La réflexion linguistique sur la manière dont les mots façonnent une culture est particulièrement intéressante. Elin Anna Labba parle ainsi de la frustration qu’elle ressent à ne pas posséder la langue qui lui tient le plus à coeur:

” Je veux garder le lieu où est parlé le dialecte de Karesuando

là  où on ne m’a pas permis d’aller

saurai-je un jour maîtriser la langue, moi aussi”

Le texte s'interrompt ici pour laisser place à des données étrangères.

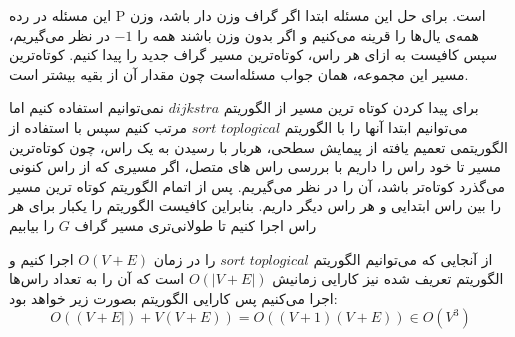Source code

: \documentclass[]{article}
\begin{document}
این مسئله در رده P است.
برای حل این مسئله ابتدا اگر گراف وزن دار باشد، وزن همه‌ی یال‌ها را قرینه می‌کنیم
و اگر بدون وزن باشند همه را $-1$ در نظر می‌گیریم،
سپس کافیست به ازای هر راس، کوتاه‌ترین مسیر گراف جدید را پیدا کنیم. کوتاه‌ترین مسیر
این مجموعه، همان جواب مسئله‌است چون مقدار آن از بقیه بیشتر است.

برای پیدا کردن کوتاه ترین مسیر از الگوریتم $dijkstra$ نمی‌توانیم استفاده کنیم
اما می‌توانیم ابتدا آنها را با الگوریتم $toplogical$ $sort$ مرتب کنیم
سپس با استفاده از الگوریتمی تعمیم یافته از پیمایش سطحی، هربار با رسیدن به یک راس، چون کوتاه‌ترین
مسیر تا خود راس را داریم با بررسی راس های متصل، اگر مسیری که از راس کنونی می‌گذرد
کوتاه‌تر باشد، آن را در نظر می‌گیریم. پس از اتمام الگوریتم
کوتاه ترین مسیر را بین راس ابتدایی و هر راس دیگر داریم. بنابراین کافیست
الگوریتم را یکبار برای هر راس اجرا کنیم تا طولانی‌تری مسیر گراف $G$ را بیابیم

از آنجایی که می‌توانیم الگوریتم $toplogical$ $sort$
را در زمان $O(V + E)$ اجرا کنیم
و الگوریتم تعریف شده نیز کارایی زمانیش $O(|V + E|)$
است که آن را به تعداد راس‌ها اجرا می‌کنیم پس کارایی الگوریتم بصورت زیر خواهد بود:
$$O((V+E|) + V(V+E)) = O((V+1)(V+E)) \in O(V^3)$$
\end{document}
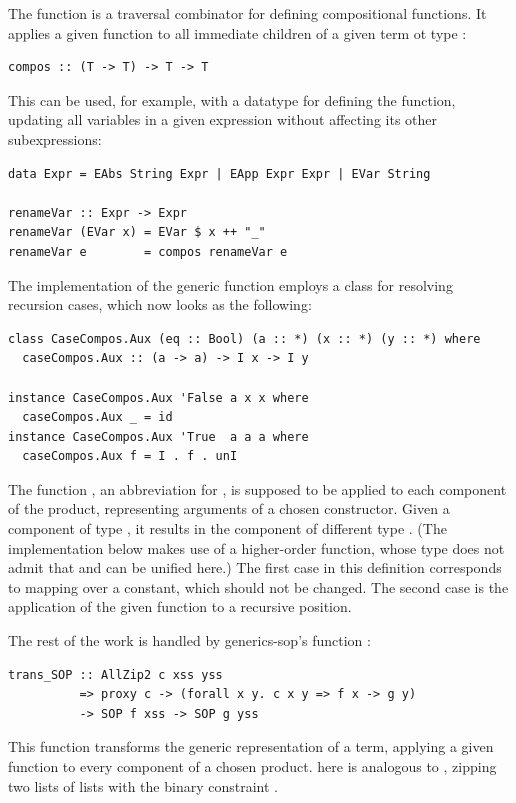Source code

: \documentclass[sigplan,screen,review,anonymous]{acmart}
\begin{document}
The function  is a traversal combinator for defining compositional functions. It applies a given function to all immediate children of a given term ot type :
\begin{lstlisting}[style=fancy]
compos :: (T -> T) -> T -> T
\end{lstlisting}
This can be used, for example, with a datatype  for defining the  function, updating all variables in a given expression without affecting its other subexpressions:
\begin{lstlisting}[style=fancy]
data Expr = EAbs String Expr | EApp Expr Expr | EVar String

renameVar :: Expr -> Expr
renameVar (EVar x) = EVar $ x ++ "_"
renameVar e        = compos renameVar e
\end{lstlisting}

The implementation of the generic function  employs a class for resolving recursion cases, which now looks as the following:
\begin{lstlisting}[style=fancy]
class CaseCompos.Aux (eq :: Bool) (a :: *) (x :: *) (y :: *) where
  caseCompos.Aux :: (a -> a) -> I x -> I y

instance CaseCompos.Aux 'False a x x where
  caseCompos.Aux _ = id
instance CaseCompos.Aux 'True  a a a where
  caseCompos.Aux f = I . f . unI
\end{lstlisting}
The function , an abbreviation for , is supposed to be applied to each component of the product, representing arguments of a chosen constructor. Given a component of type , it results in the component of different type . (The implementation below makes use of a higher-order function, whose type does not admit that  and  can be unified here.) The first case in this definition corresponds to mapping over a constant, which should not be changed. The second case is the application of the given function  to a recursive position.

The rest of the work is handled by \textsf{generics-sop}'s function :
\begin{lstlisting}[style=fancy]
trans_SOP :: AllZip2 c xss yss
          => proxy c -> (forall x y. c x y => f x -> g y)
          -> SOP f xss -> SOP g yss
\end{lstlisting}
This function transforms the generic representation of a term, applying a given function to every component of a chosen product.  here is analogous to , zipping two lists of lists with the binary constraint .
\end{document}
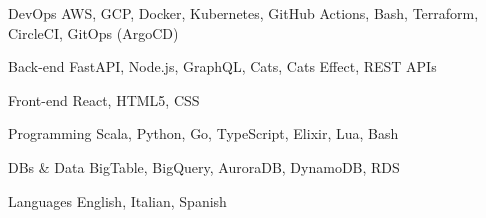 

\begin{cvskills}

  \cvskill
    {DevOps} %
    {AWS, GCP, Docker, Kubernetes, GitHub Actions, Bash, Terraform, CircleCI, GitOps (ArgoCD)} %

  \cvskill
    {Back-end} %
    {FastAPI, Node.js, GraphQL, Cats, Cats Effect, REST APIs} %

  \cvskill
    {Front-end} %
    {React, HTML5, CSS} %

  \cvskill
    {Programming} %
    {Scala, Python, Go, TypeScript, Elixir, Lua, Bash} %

  \cvskill
    {DBs \& Data} %
    {BigTable, BigQuery, AuroraDB, DynamoDB, RDS} %

  \cvskill
    {Languages} %
    {English, Italian, Spanish} %

\end{cvskills}
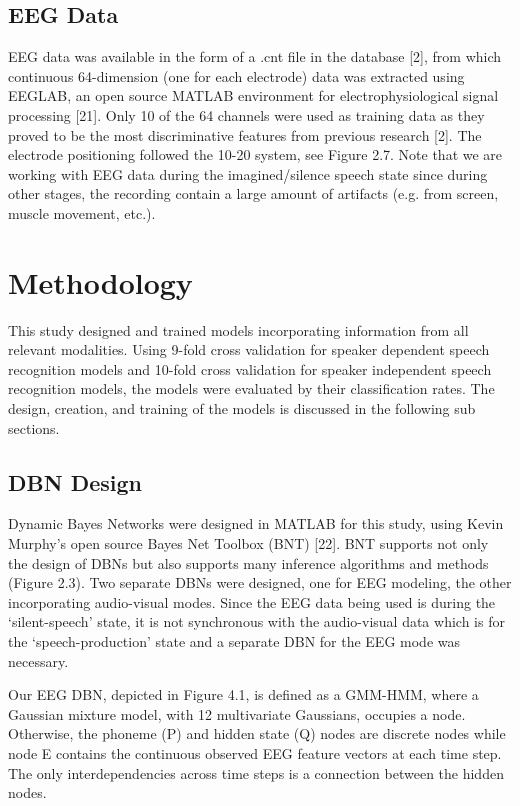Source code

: \documentclass[11pt,letterpaper]{article}
\begin{document}
\subsection{EEG Data}
EEG data was available in the form of a .cnt file in the database [2], from which continuous 64-dimension (one for each electrode) data was extracted using EEGLAB, an open source MATLAB environment for electrophysiological signal processing [21].  Only 10 of the 64 channels were used as training data as they proved to be the most discriminative features from previous research [2]. The electrode positioning followed the 10-20 system, see Figure 2.7. Note that we are working with EEG data during the imagined/silence speech state since during other stages, the recording contain a large amount of artifacts (e.g. from screen, muscle movement, etc.).

\section{Methodology}
This study designed and trained models incorporating information from all relevant modalities. Using 9-fold cross validation for speaker dependent speech recognition models and 10-fold cross validation for speaker independent speech recognition models, the models were evaluated by their classification rates. The design, creation, and training of the models is discussed in the following sub sections. 

\subsection{DBN Design}
Dynamic Bayes Networks were designed in MATLAB for this study, using Kevin Murphy’s open source Bayes Net Toolbox (BNT) [22]. BNT supports not only the design of DBNs but also supports many inference algorithms and methods (Figure 2.3). Two separate DBNs were designed, one for EEG modeling, the other incorporating audio-visual modes. Since the EEG data being used is during the ‘silent-speech’ state, it is not synchronous with the audio-visual data which is for the ‘speech-production’ state and a separate DBN for the EEG mode was necessary.

Our EEG DBN, depicted in Figure 4.1, is defined as a GMM-HMM, where a Gaussian mixture model, with 12 multivariate Gaussians, occupies a node. Otherwise, the phoneme (P) and hidden state (Q) nodes are discrete nodes while node E contains the continuous observed EEG feature vectors at each time step. The only interdependencies across time steps is a connection between the hidden nodes.
\end{document}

( Två dikter- Deux poèmes).

À quel public s’adresse cette anthologie? Patricia Fjellgren souligne l’intérêt de la thématique historique pour les lecteurs non sames et aussi pour les Sames qui n’ont jamais eu la possibilité d’étudier leur propre histoire à l’école. Mais dans cette mosaïque originale de témoignages  qui font face aux tragédies du passé, qui exigent des réparations, des changements pour un avenir meilleur, le lecteur  retrouve les transformations par lesquelles passe notre monde actuel . Il puisera aussi de l’inspiration pour réfléchir à notre relation à la nature et au temps selon la vision du monde same qui nous explique  que les hommes font partie intégrante de la nature avec laquelle ils doivent apprendre à vivre en harmonie, comme nous le disent les poètes, Paulus Utsi et  Nils-Aslak Valkeapää.

” Notre vie

Est une trace laissée par des skis

Sur l’immensité blanche

Balayée par la neige tempétueuse

Au point du jour”

Paulus Utsi, poète et artisan ( Divttat-Dikter / Giela Gielain 1980) )

 

” (…) Hé! Vous! mister president hello! mister roi

empereur et dictateur

Hé! Vous! monsieur le commandant

voici les sauvageons des vastes étendues

la fleur rouge des prairies

le berger du monde brûlant

la créature nue des forêts vierges

 

Hé! Vous! le voleur de terres

 

les noms changent

les époques

et la manière d’agir

mais la question reste la même elle reste manifestement

d’année en année

 

Je ne jojke pas I love you

je ne chante Père blanc bien aimé

 

Hé! Vous !  salauds des salauds

Hé! Vous! human rights

toute la diablerie du monde infernal

Même si les noms et les époques

les lieux et les coutumes changent

la question reste inchangée

 

Où sont-ils aujourd’hui mes frères et mes soeurs

mes amis chers, les regards emplis de bonté

le coeur que berçaient doucement les vagues , où sont les sonorités

des jojks, où sont le paysage  familier, un kolt de fête, des pas légers

des poitrines écrasées, des oeufs brisés

des morts anonymes, des milliers de disparus, des voix tues

des cris étouffés

Ohé, ohé! (…)

 

Nils-Aslak Valkeapää, activiste, poète. Prix littéraire du Nordiska rådet- Conseil nordique – en 1991.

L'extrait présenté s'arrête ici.